AI and ML can play a significant role in identifying and preventing future system issues. Incorporating AI and ML into the training regime can help teams understand the technology’s potential and develop the necessary skills to harness it effectively. Regular workshops and hands-on sessions can offer practical insights into dealing with real-world AI and ML scenarios in these three main areas:

  • Predictive maintenance analyzes historical data and identifies patterns that signify a potential problem. By spotting these issues early, teams can address them proactively, preventing system damage and downtime.
  • Anomaly detection involves ML algorithms combing through data to spot irregularities that deviate from normal system behavior. These could be signs of a cyberattack, a software bug, or a hardware failure. Once these anomalies are detected, alerts can be generated to allow for immediate action.
  • Automated remediation uses ML to identify problems but then leverages AI to identify actions to fix the issues. This could include rerouting network traffic in response to a detected intrusion or restarting a failed server automatically. By leveraging AI in this way, companies can minimize system damage and maintain operational efficiency.
Preparing teams for troubleshooting tomorrow’s technology environments

Leaders have a responsibility to educate and train their teams before technology innovation gets the best of us. The strategies below should be status quo across all companies because all companies are technology companies. They should not be considered “best-in-class” practices, we need to shift our priorities to make some or all of them the norm for all.

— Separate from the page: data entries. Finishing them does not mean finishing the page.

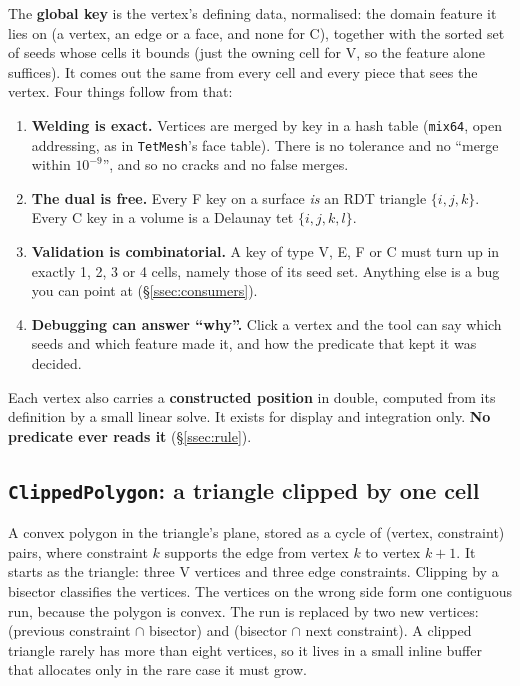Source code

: \documentclass[11pt,a4paper]{article}
\newcommand{\code}[1]{\texttt{#1}}          %
\newcommand{\secref}[1]{\S\ref{#1}}
\begin{document}
The \textbf{global key} is the vertex's defining data, normalised: the domain feature it lies on
(a vertex, an edge or a face, and none for C), together with the sorted set of seeds whose
cells it bounds (just the owning cell for V, so the feature alone suffices). It comes out the
same from every cell and every piece that sees the vertex. Four things follow from that:

\begin{enumerate}
\item \textbf{Welding is exact.} Vertices are merged by key in a hash table (\code{mix64}, open
  addressing, as in \code{TetMesh}'s face table). There is no tolerance and no ``merge within
  $10^{-9}$'', and so no cracks and no false merges.
\item \textbf{The dual is free.} Every F key on a surface \emph{is} an RDT triangle
  $\{i,j,k\}$. Every C key in a volume is a Delaunay tet $\{i,j,k,l\}$.
\item \textbf{Validation is combinatorial.} A key of type V, E, F or C must turn up in exactly 1,
  2, 3 or 4 cells, namely those of its seed set. Anything else is a bug you can point at
  (\secref{ssec:consumers}).
\item \textbf{Debugging can answer ``why''.} Click a vertex and the tool can say which seeds and
  which feature made it, and how the predicate that kept it was decided.
\end{enumerate}

Each vertex also carries a \textbf{constructed position} in double, computed from its definition
by a small linear solve. It exists for display and integration only. \textbf{No predicate ever
reads it} (\secref{ssec:rule}).

\subsection{\texorpdfstring{\code{ClippedPolygon}}{ClippedPolygon}: a triangle clipped by one cell}\label{ssec:polygon}

A convex polygon in the triangle's plane, stored as a cycle of (vertex, constraint) pairs, where
constraint $k$ supports the edge from vertex $k$ to vertex $k+1$. It starts as the triangle:
three V vertices and three edge constraints. Clipping by a bisector classifies the vertices. The
vertices on the wrong side form one contiguous run, because the polygon is convex. The run is
replaced by two new vertices: (previous constraint $\cap$ bisector) and (bisector $\cap$ next
constraint). A clipped triangle rarely has more than eight vertices, so it lives in a small
inline buffer that allocates only in the rare case it must grow.
\end{document}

  1. Introduce regular knowledge-sharing sessions and workshops focused on problem-solving techniques and strategies. These sessions can facilitate open communication and foster a collaborative environment, encouraging team members to share their experiences and learn from each other.
  2. Use simulated training environments to give teams a practical, hands-on experience of troubleshooting real-world scenarios. This will help them gain confidence, improve their speed at problem-solving, and ensure they are well-prepared for actual situations.
  3. Recognize and reward proactive behavior to motivate team members. When employees see that their efforts to prevent problems are valued, they are more likely to take the initiative in the future.
  4. Encourage continuous learning and development through online courses and certifications. This will not only keep the team members updated with the latest technologies and troubleshooting methods but also enhance their skills and competency.
  5. Consider the use of Agile methodology to help quickly identify and address issues and promote frequent testing and continuous improvement. Agile emphasizes regular feedback and iterative development, which can significantly aid in proactive problem-solving and efficient troubleshooting.
  6. Cultivate a mindset of swift action and resolution among teams, one that emphasizes the importance of rapidly responding to system alerts and anomalies, thus minimizing the potential for system damage and downtime.

AI is here to stay. To paraphrase a quote from Tristan Harris, executive director and co-founder of the Center for Humane Technology, “The cat (AI) may be out of the bag but the lion, tiger, etc. is still ahead of us.” The velocity of technology is increasing at a rate never seen before. With it, the need for troubleshooting and training cannot remain stagnant.